The unknown life of the Spanish king of the daiquiri, who made history with Ernest Hemingway in Cuba
The fascinating story of Constant Ribalaigua, the mixologist who reinvented the daiquirien Havana to satisfy the tireless thirst of Ernest Hemingway, will reach the big screen
The fascinating story of Constante Ribalaigua, the mixologist who reinvented the daiquiri in Havana to satisfy the tireless thirst of Ernest Hemingway, will reach the big screen in the form of a documentary by historians from his hometown, Lloret de Mar (Gerona).
In the 1930s, two men, each on one side of the bar, contributed definitively to the daiquiri international fame. It was served by Constant Ribalaigua , considered the "father of the cantina" in Cuba and the "king" of this combination of rum, sugar, lemon, maraschino and ice. And the American writer drank it, according to which the Catalan mixologist designed the "Papa Doble" or "Papa Hemingway" variant, with double rum and no sugar.
This happened in El Floridita , the most famous cocktail bar in Cuba where Hemingway still rests his elbow on the bar , now as a bronze statue, in front of blenders that dismember ice and lemon without rest to fill every minute dozens of glasses of daiquiri frapé , the most famous creation of Constant (also known as Constantine).
The bartender and former owner of Floridita rests in the Colón Cemetery in Havana for a life perhaps as intense and somewhat longer than that of his friend the Nobel Prize for Literature. He was born in 1888, 11 years before Hemingway, and died nine years earlier, in 1952, leaving an eight-year-old orphan : Jorge Ribalaigua .
Today septuagenario, Jorge will be the narrator and indirect protagonist of the documentary about his father Constante Ribalaigua, the King of the mixologists . This film in final process of filming, whose premiere is planned next year, is the initiative of Montse Sala and David Barba, two historians from Lloret de Mar who are determined to make known to the world that "the most influential mixologist of the 20th century", as they define it, it was born in their locality.
"Constante is the one who establishes the canons of classic cocktails: a lot of the Cuban classics in the cocktails, it is highly recognized and we are going to try to make it a little bit more", says Montse Sala in Havana, last stop of the shoot after Lloret de Mar, Barcelona, Madrid, New York and Miami.
Owned by the Ribalaigua, El Floridita became part of the Cuban state when the 1959 Revolution triumphed, Constante died, and the family of Catalan origin emigrated to the United States where Jorge lives to this day. The painful memory of those days took away the desire to return to Cuba for almost six decades, until the producers of the documentary proposed to go back to the bar where he spent part of his childhood.

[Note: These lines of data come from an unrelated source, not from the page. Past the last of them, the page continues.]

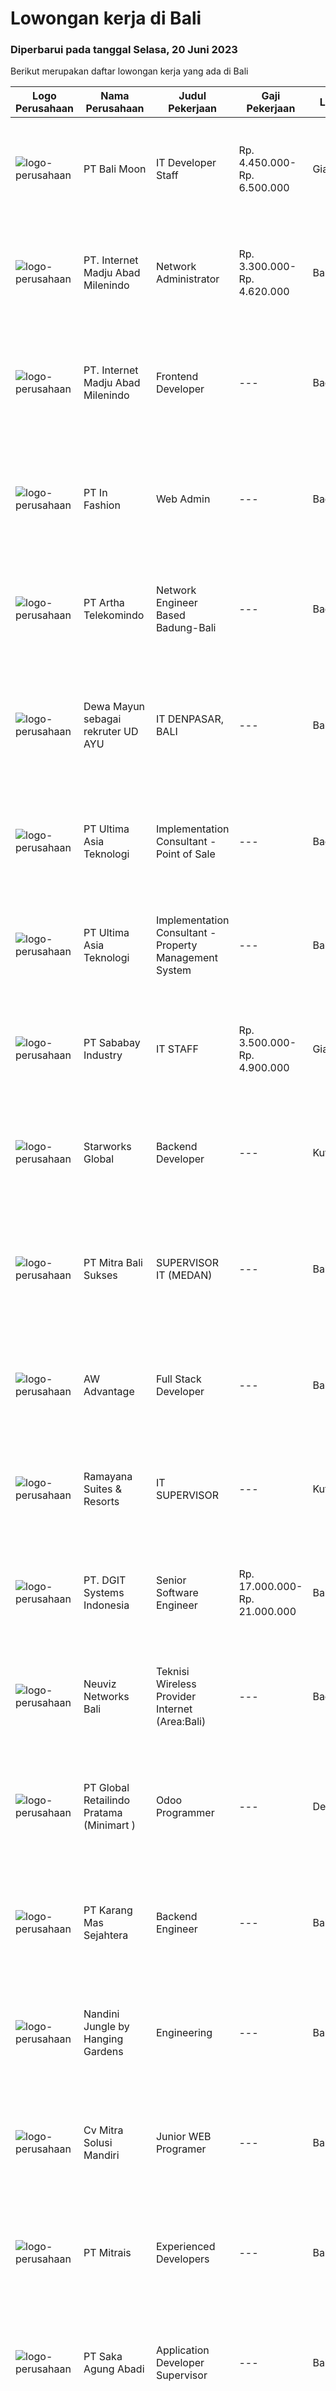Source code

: 
  # Lowongan kerja di Bali

  ### Diperbarui pada tanggal Selasa, 20 Juni 2023

  Berikut merupakan daftar lowongan kerja yang ada di Bali

  |Logo Perusahaan | Nama Perusahaan | Judul Pekerjaan | Gaji Pekerjaan | Lokasi | Deskripsi | Tanggal diunggah | Pranala |
  | -------------- | --------------- | --------------- | --------- | --------- | -------------- | ------- | ----------- |
  |![logo-perusahaan](https://image-service-cdn.seek.com.au/fb94b823cd019fc36c1db82777ec72809efe1df7/ee4dce1061f3f616224767ad58cb2fc751b8d2dc)|PT Bali Moon|IT Developer Staff|Rp. 4.450.000-Rp. 6.500.000|Gianyar|PERSYARATAN :1.     S1 Teknik Informatika, atau lulusan yang terkait2.     Minimal 1-2 tahun pengalaman sebagai Programmer...|Senin, 19 Juni 2023|https://www.jobstreet.co.id/id/job/it-developer-staff-4377699?token=0~bf34438d-e08d-4de0-b84a-e3402f1fea89&sectionRank=1&jobId=jobstreet-id-job-4377699|
|![logo-perusahaan](https://image-service-cdn.seek.com.au/333c3eec13791aaf6942751977cd098be896d817/ee4dce1061f3f616224767ad58cb2fc751b8d2dc)|PT. Internet Madju Abad Milenindo|Network Administrator|Rp. 3.300.000-Rp. 4.620.000|Bali|Keuntungan Fasilitas Makan Sehari 2x Seragam dan Laundry Tempat Tinggal Deskripsi Pekerjaan Mengidentifikasi dan memenuhi kebutuhan perusahaan seputar...|Senin, 19 Juni 2023|https://www.jobstreet.co.id/id/job/network-administrator-4376250?token=0~bf34438d-e08d-4de0-b84a-e3402f1fea89&sectionRank=2&jobId=jobstreet-id-job-4376250|
|![logo-perusahaan](https://image-service-cdn.seek.com.au/717673142f6d230f2388ba3a1bcf28dd90c24a9f/ee4dce1061f3f616224767ad58cb2fc751b8d2dc)|PT. Internet Madju Abad Milenindo|Frontend Developer|---|Badung|Job Descriptions Turning UI/UX designs into prototypes, creating excellent interactions from designs Writing reusable code and libraries to a standard...|Senin, 19 Juni 2023|https://www.jobstreet.co.id/id/job/frontend-developer-4376918?token=0~bf34438d-e08d-4de0-b84a-e3402f1fea89&sectionRank=3&jobId=jobstreet-id-job-4376918|
|![logo-perusahaan](https://image-service-cdn.seek.com.au/99ccc0096dc1e58f96b75a1f238e7d9598eff05d/ee4dce1061f3f616224767ad58cb2fc751b8d2dc)|PT In Fashion|Web Admin|---|Badung|Roles and Responsibilities Prepare and update website content (products, banners, etc). Edit product image (cropping, creating banner, color...|Senin, 19 Juni 2023|https://www.jobstreet.co.id/id/job/web-admin-4377356?token=0~bf34438d-e08d-4de0-b84a-e3402f1fea89&sectionRank=4&jobId=jobstreet-id-job-4377356|
|![logo-perusahaan](https://image-service-cdn.seek.com.au/2805f4a720e7c67cfab9e423acbfb2215b82cbaf/ee4dce1061f3f616224767ad58cb2fc751b8d2dc)|PT Artha Telekomindo|Network Engineer Based Badung-Bali|---|Badung|Kualifikasi: Umur maksimal 30 tahun Pendidikan minimal D3 Komputer / Teknik Informatika / sistem Informasi Menguasai dasar Komunikasi data LAN, WAN,...|Kamis, 15 Juni 2023|https://www.jobstreet.co.id/id/job/network-engineer-based-badung-bali-4359842?token=0~bf34438d-e08d-4de0-b84a-e3402f1fea89&sectionRank=5&jobId=jobstreet-id-job-4359842|
|![logo-perusahaan](https://i.ibb.co/sqvTCh9/112815900-stock-vector-no-image-available-icon-flat-vector.webp)|Dewa Mayun sebagai rekruter UD AYU|IT DENPASAR, BALI|---|Bali|Syarat yang dibutuhkan:- umur max 35- Pendidikan : D3/S1 jurusan informatika/ tehnik komputer- Pengalaman / tidak pengalaman- Diutamakan baru tamat/...|Minggu, 18 Juni 2023|https://www.jobstreet.co.id/id/job/it-denpasar-bali-1036195122?token=0~bf34438d-e08d-4de0-b84a-e3402f1fea89&sectionRank=6&jobId=jobstreet-id-job-1036195122|
|![logo-perusahaan](https://image-service-cdn.seek.com.au/366c4c2c2d0221bb3801090c68a2f0ad8184dffa/ee4dce1061f3f616224767ad58cb2fc751b8d2dc)|PT Ultima Asia Teknologi|Implementation Consultant - Point of Sale|---|Badung|Are You Passionate About Technology, Hospitality Industry and Travelling? PT. ULTIMA ASIA TEKNOLOGI, a premier provider of Hospitality and F&amp;B...|Sabtu, 17 Juni 2023|https://www.jobstreet.co.id/id/job/implementation-consultant-point-of-sale-4364593?token=0~bf34438d-e08d-4de0-b84a-e3402f1fea89&sectionRank=7&jobId=jobstreet-id-job-4364593|
|![logo-perusahaan](https://image-service-cdn.seek.com.au/baab7545c813a2abf6f82afe4f094a21d5f4eeb1/ee4dce1061f3f616224767ad58cb2fc751b8d2dc)|PT Ultima Asia Teknologi|Implementation Consultant - Property Management System|---|Bali|Are You Passionate About Technology, Hospitality Industry and Travelling? PT. ULTIMA ASIA TEKNOLOGI, a premier provider of Hospitality and F&amp;B...|Sabtu, 17 Juni 2023|https://www.jobstreet.co.id/id/job/implementation-consultant-property-management-system-4364517?token=0~bf34438d-e08d-4de0-b84a-e3402f1fea89&sectionRank=8&jobId=jobstreet-id-job-4364517|
|![logo-perusahaan](https://image-service-cdn.seek.com.au/9606c2170ff4cb3c31e8d2ab84e141c54e9fcbfc/ee4dce1061f3f616224767ad58cb2fc751b8d2dc)|PT Sababay Industry|IT STAFF|Rp. 3.500.000-Rp. 4.900.000|Gianyar|Kualifikasi: Pendidikan minimal S1 Sistem Informasi/ Teknik Informatika/ Teknik Komputer Pengalaman kerja minimal 1 tahun di bidang informasi...|Senin, 12 Juni 2023|https://www.jobstreet.co.id/id/job/it-staff-4367646?token=0~bf34438d-e08d-4de0-b84a-e3402f1fea89&sectionRank=9&jobId=jobstreet-id-job-4367646|
|![logo-perusahaan](https://i.ibb.co/sqvTCh9/112815900-stock-vector-no-image-available-icon-flat-vector.webp)|Starworks Global|Backend Developer|---|Kuta|We are looking for an experienced Back-end developer to join our Developer team! As a Back-end Developer, you will be responsible for the blockchain...|Minggu, 18 Juni 2023|https://www.jobstreet.co.id/id/job/backend-developer-1036195498?token=0~bf34438d-e08d-4de0-b84a-e3402f1fea89&sectionRank=10&jobId=jobstreet-id-job-1036195498|
|![logo-perusahaan](https://i.ibb.co/sqvTCh9/112815900-stock-vector-no-image-available-icon-flat-vector.webp)|PT Mitra Bali Sukses|SUPERVISOR IT (MEDAN)|---|Bali|Deskripsi Pekerjaan 1. Memastikan Operasional IT perusahaan berjalan dengan baik2. Membantu IT Manager dalam memprovide data dan solusi3. Melakukan...|Rabu, 14 Juni 2023|https://www.jobstreet.co.id/id/job/supervisor-it-medan-1036161563?token=0~bf34438d-e08d-4de0-b84a-e3402f1fea89&sectionRank=11&jobId=jobstreet-id-job-1036161563|
|![logo-perusahaan](https://i.ibb.co/sqvTCh9/112815900-stock-vector-no-image-available-icon-flat-vector.webp)|AW Advantage|Full Stack Developer|---|Bali|Job descriptionThe role is suited to a Developer with strong initiative and with Laravel/Vue experience as you will mostly be involved with backend...|Minggu, 18 Juni 2023|https://www.jobstreet.co.id/id/job/full-stack-developer-1036195270?token=0~bf34438d-e08d-4de0-b84a-e3402f1fea89&sectionRank=12&jobId=jobstreet-id-job-1036195270|
|![logo-perusahaan](https://image-service-cdn.seek.com.au/9742fa943d00ab58fb030a2f5faccaf4435d79c8/ee4dce1061f3f616224767ad58cb2fc751b8d2dc)|Ramayana Suites & Resorts|IT SUPERVISOR|---|Kuta|mensupport unit terkait trouble hardware &amp; software, networking, cctv system, windows, ********* mampu bekerja sama dengan team memiliki...|Selasa, 13 Juni 2023|https://www.jobstreet.co.id/id/job/it-supervisor-1036137140?token=0~bf34438d-e08d-4de0-b84a-e3402f1fea89&sectionRank=13&jobId=jobstreet-id-job-1036137140|
|![logo-perusahaan](https://image-service-cdn.seek.com.au/721402f73be051d09706509a4a2f9961fb2ec206/ee4dce1061f3f616224767ad58cb2fc751b8d2dc)|PT. DGIT Systems Indonesia|Senior Software Engineer|Rp. 17.000.000-Rp. 21.000.000|Bali|At CSG, you're more than your resume. We want your diverse perspective and unique background to help us enrich the work we do together. We believe...|Jumat, 16 Juni 2023|https://www.jobstreet.co.id/id/job/senior-software-engineer-4362494?token=0~bf34438d-e08d-4de0-b84a-e3402f1fea89&sectionRank=14&jobId=jobstreet-id-job-4362494|
|![logo-perusahaan](https://i.ibb.co/sqvTCh9/112815900-stock-vector-no-image-available-icon-flat-vector.webp)|Neuviz Networks Bali|Teknisi Wireless Provider Internet (Area:Bali)|---|Badung|Qualification:1. Menguasai konfigurasi router wireless2. Paham dasar jaringan (LAN &amp; WAN)3. Paham dasar TCP/IP4. Menguasai kofigurasi dasar...|Kamis, 15 Juni 2023|https://www.jobstreet.co.id/id/job/teknisi-wireless-provider-internet-area%3Abali-1036176896?token=0~bf34438d-e08d-4de0-b84a-e3402f1fea89&sectionRank=15&jobId=jobstreet-id-job-1036176896|
|![logo-perusahaan](https://image-service-cdn.seek.com.au/01a194c9904a1858098d60a6e94a7ba4a6af3eb6/ee4dce1061f3f616224767ad58cb2fc751b8d2dc)|PT Global Retailindo Pratama (Minimart )|Odoo Programmer|---|Denpasar|Pendidikan minimal sarjana srata 1 (S1) jurusan terkait Berusia maksimal 27 tahun Memiliki kemampuan modifikasi dan menguasai pos odoo Memiliki...|Rabu, 14 Juni 2023|https://www.jobstreet.co.id/id/job/odoo-programmer-4372259?token=0~bf34438d-e08d-4de0-b84a-e3402f1fea89&sectionRank=16&jobId=jobstreet-id-job-4372259|
|![logo-perusahaan](https://image-service-cdn.seek.com.au/46eaa99b480ebc058935ab7c7ca5cf5c2f46d6da/ee4dce1061f3f616224767ad58cb2fc751b8d2dc)|PT Karang Mas Sejahtera|Backend Engineer|---|Bali|Being a core developer of our backend system such as booking-engine, app and rewards backend. Collaborating in our Automation Project. Participate in...|Rabu, 14 Juni 2023|https://www.jobstreet.co.id/id/job/backend-engineer-4352635?token=0~bf34438d-e08d-4de0-b84a-e3402f1fea89&sectionRank=17&jobId=jobstreet-id-job-4352635|
|![logo-perusahaan](https://i.ibb.co/sqvTCh9/112815900-stock-vector-no-image-available-icon-flat-vector.webp)|Nandini Jungle by Hanging Gardens|Engineering|---|Bali|A dramatic hideaway nestled in the heart of rainforest Payangan – Ubud, Nandini Jungle by Hanging Gardens is a captivating destination resort that...|Kamis, 15 Juni 2023|https://www.jobstreet.co.id/id/job/engineering-1036177316?token=0~bf34438d-e08d-4de0-b84a-e3402f1fea89&sectionRank=18&jobId=jobstreet-id-job-1036177316|
|![logo-perusahaan](https://i.ibb.co/sqvTCh9/112815900-stock-vector-no-image-available-icon-flat-vector.webp)|Cv Mitra Solusi  Mandiri|Junior WEB Programer|---|Bali|Keuntungan:1. Gaji UMR Bali.2. Tunjangan  Deskripsi pekerjaan:1. Menguasai bahasa pemograman Laravel, Javascript, Vue Js dan Desain.2. Mampu...|Kamis, 15 Juni 2023|https://www.jobstreet.co.id/id/job/junior-web-programer-1036176144?token=0~bf34438d-e08d-4de0-b84a-e3402f1fea89&sectionRank=19&jobId=jobstreet-id-job-1036176144|
|![logo-perusahaan](https://image-service-cdn.seek.com.au/969b0c47f133a1e0155056a5d964c63953dd6304/ee4dce1061f3f616224767ad58cb2fc751b8d2dc)|PT Mitrais|Experienced Developers|---|Bali|Build your Career with Mitrais ! We're looking for experienced Software Engineers from any background to be part of our team. What will you be doing? ...|Rabu, 14 Juni 2023|https://www.jobstreet.co.id/id/job/experienced-developers-4371868?token=0~bf34438d-e08d-4de0-b84a-e3402f1fea89&sectionRank=20&jobId=jobstreet-id-job-4371868|
|![logo-perusahaan](https://image-service-cdn.seek.com.au/384a1db14e62f7da63b57a7ef324b876fe6c149b/ee4dce1061f3f616224767ad58cb2fc751b8d2dc)|PT Saka Agung Abadi|Application Developer Supervisor|---|Bali|Deskripsi Pekerjaan Membuat sebuah aplikasi/fitur yang sesuai dengan alur proses bisnis perusahaan dan arahan yang diberikan oleh Application...|Kamis, 15 Juni 2023|https://www.jobstreet.co.id/id/job/application-developer-supervisor-1036176249?token=0~bf34438d-e08d-4de0-b84a-e3402f1fea89&sectionRank=21&jobId=jobstreet-id-job-1036176249|
|![logo-perusahaan](https://i.ibb.co/sqvTCh9/112815900-stock-vector-no-image-available-icon-flat-vector.webp)|Ripcurl School of Surf|WEB DEVELOPER|---|Kuta|Rip Curl Surf of Surf, looking for Web Developer, with requirement: Have experience of Web developing brand, web maintenance, web design  Excellent...|Kamis, 15 Juni 2023|https://www.jobstreet.co.id/id/job/web-developer-1036176284?token=0~bf34438d-e08d-4de0-b84a-e3402f1fea89&sectionRank=22&jobId=jobstreet-id-job-1036176284|
|![logo-perusahaan](https://image-service-cdn.seek.com.au/ed31542e69aeb27800bffa405d92f3bb712bb7be/ee4dce1061f3f616224767ad58cb2fc751b8d2dc)|Polyrific|Part-Time Wordpress Developer|Rp. 8.000.000-Rp. 16.000.000|Bali|As a Part-Time WordPress Developer, you will work with the core team members in developing and maintaining WordPress solutions tailored to the...|Selasa, 13 Juni 2023|https://www.jobstreet.co.id/id/job/part-time-wordpress-developer-4370069?token=0~bf34438d-e08d-4de0-b84a-e3402f1fea89&sectionRank=23&jobId=jobstreet-id-job-4370069|
|![logo-perusahaan](https://i.ibb.co/sqvTCh9/112815900-stock-vector-no-image-available-icon-flat-vector.webp)|Bali Realty Holiday Villas|IT & Web Admin|---|Seminyak|- Minimal one years experience at the same position or Daily Worker - Fresh Graduated are welcome - Know about network system (installation network...|Selasa, 13 Juni 2023|https://www.jobstreet.co.id/id/job/it-web-admin-1036136965?token=0~bf34438d-e08d-4de0-b84a-e3402f1fea89&sectionRank=24&jobId=jobstreet-id-job-1036136965|
|![logo-perusahaan](https://image-service-cdn.seek.com.au/7901bbe3891001e77b457d371d41842801565e3d/ee4dce1061f3f616224767ad58cb2fc751b8d2dc)|Exeo Global|Network Engineer (Japanese Translation)|---|Bali|EXEO Global Pte Ltd is the global headquarters facilitating the operational and strategic management of overseas subsidiaries for Tokyo Stock Exchange...|Minggu, 11 Juni 2023|https://www.jobstreet.co.id/id/job/network-engineer-japanese-translation-10872667/origin/sg?token=0~bf34438d-e08d-4de0-b84a-e3402f1fea89&sectionRank=25&jobId=jobstreet-sg-job-10872667|
|![logo-perusahaan](https://image-service-cdn.seek.com.au/d125871d9d6e846f1914c9393c2759abe5b95362/ee4dce1061f3f616224767ad58cb2fc751b8d2dc)|PT iHub Solutions International|PHP Senior Programmer|---|Bali|PT IHub Solutions International is a rapidly growing international company delivering innovative, tailored cloud solutions for our clients.We are...|Kamis, 15 Juni 2023|https://www.jobstreet.co.id/id/job/php-senior-programmer-1036176820?token=0~bf34438d-e08d-4de0-b84a-e3402f1fea89&sectionRank=26&jobId=jobstreet-id-job-1036176820|
|![logo-perusahaan](https://image-service-cdn.seek.com.au/eafd24e3896f07cf388f5926f60d06ba0a966af6/ee4dce1061f3f616224767ad58cb2fc751b8d2dc)|PT Bali Turtle Island Development|Staff Operator CCTV|---|Bali|Monitoring kegiatan pengamanan melalui CCTV Melakukan penyortiran dan penyimpanan data rekan melalui CCTV Melakukan proses administrasi terkait...|Jumat, 09 Juni 2023|https://www.jobstreet.co.id/id/job/staff-operator-cctv-4365591?token=0~bf34438d-e08d-4de0-b84a-e3402f1fea89&sectionRank=27&jobId=jobstreet-id-job-4365591|
|![logo-perusahaan](https://image-service-cdn.seek.com.au/969b0c47f133a1e0155056a5d964c63953dd6304/ee4dce1061f3f616224767ad58cb2fc751b8d2dc)|PT Mitrais|.NET Developers|---|Denpasar|Build your Career with Mitrais! We're looking for experienced .NET Software Engineers to be part of our team. What will you be doing?  Coding...|Rabu, 14 Juni 2023|https://www.jobstreet.co.id/id/job/.net-developers-4371871?token=0~bf34438d-e08d-4de0-b84a-e3402f1fea89&sectionRank=28&jobId=jobstreet-id-job-4371871|
|![logo-perusahaan](https://image-service-cdn.seek.com.au/6f9556b46c1b5cc7aedf100dfc0ed24c4de1fe86/ee4dce1061f3f616224767ad58cb2fc751b8d2dc)|PT Michael Page Internasional Indonesia|Systems Support Level 2 - Mining Software (Bali)|---|Bali|Helping our clients understand and get maximum results from our products. This role will also provide the opportunity to deliver product training and...|Senin, 12 Juni 2023|https://www.jobstreet.co.id/id/job/systems-support-level-2-mining-software-bali-4369324?token=0~bf34438d-e08d-4de0-b84a-e3402f1fea89&sectionRank=29&jobId=jobstreet-id-job-4369324|
|![logo-perusahaan](https://i.ibb.co/sqvTCh9/112815900-stock-vector-no-image-available-icon-flat-vector.webp)|PT. layanan Kolaborasi Global|Software Quality Assurance|---|Bali|Tinjau persyaratan, spesifikasi, dan dokumen desain teknis untuk memberikan umpan balik yang tepat waktu dan bermakna Buat rencana pengujian dan uji...|Rabu, 14 Juni 2023|https://www.jobstreet.co.id/id/job/software-quality-assurance-1036162211?token=0~bf34438d-e08d-4de0-b84a-e3402f1fea89&sectionRank=30&jobId=jobstreet-id-job-1036162211|


  [Kembali ke daftar lowongan kerja 🔙](../README.md#daftar-lowongan-kerja)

"It is a huge emotion to visit the Floridita and try to recover all that history that since 60 years ago I have not been able to connect", explains, visibly moved, the son of the famous shaker. Jorge certifies that his family's old bar, now a must for any traveler who travels through the historic center of Havana, "has changed a lot" since childhood , although he acknowledges that "they continue to do phenomenal daiquiris", and proudly attributes it to "legacy" of his father .
In addition to the most famous version of the daiquiri, Constant designed around 200 combinations for the enjoyment of the most demanding drinkers , among them Jean-Paul Sartre, Graham Greene, Gary Cooper or Ava Gardner, regular customers of El Floridita at a time when Havana exhibited its maximum splendor.
"At the time, Constant brought cocktails to an excellence that would now be compared to Michelin stars," says the documentary producer, who also seeks to reclaim from a historical perspective the figure of the bartender , who in Cuba "is almost a divinity" while in other countries the recognition has arrived later.
David and Montse are confident, however, that it will be Hemingway who draws the public's curiosity when they premiere their production: "It does not happen every day that a bartender is immortalized in the novels of a Nobel Prize winner ".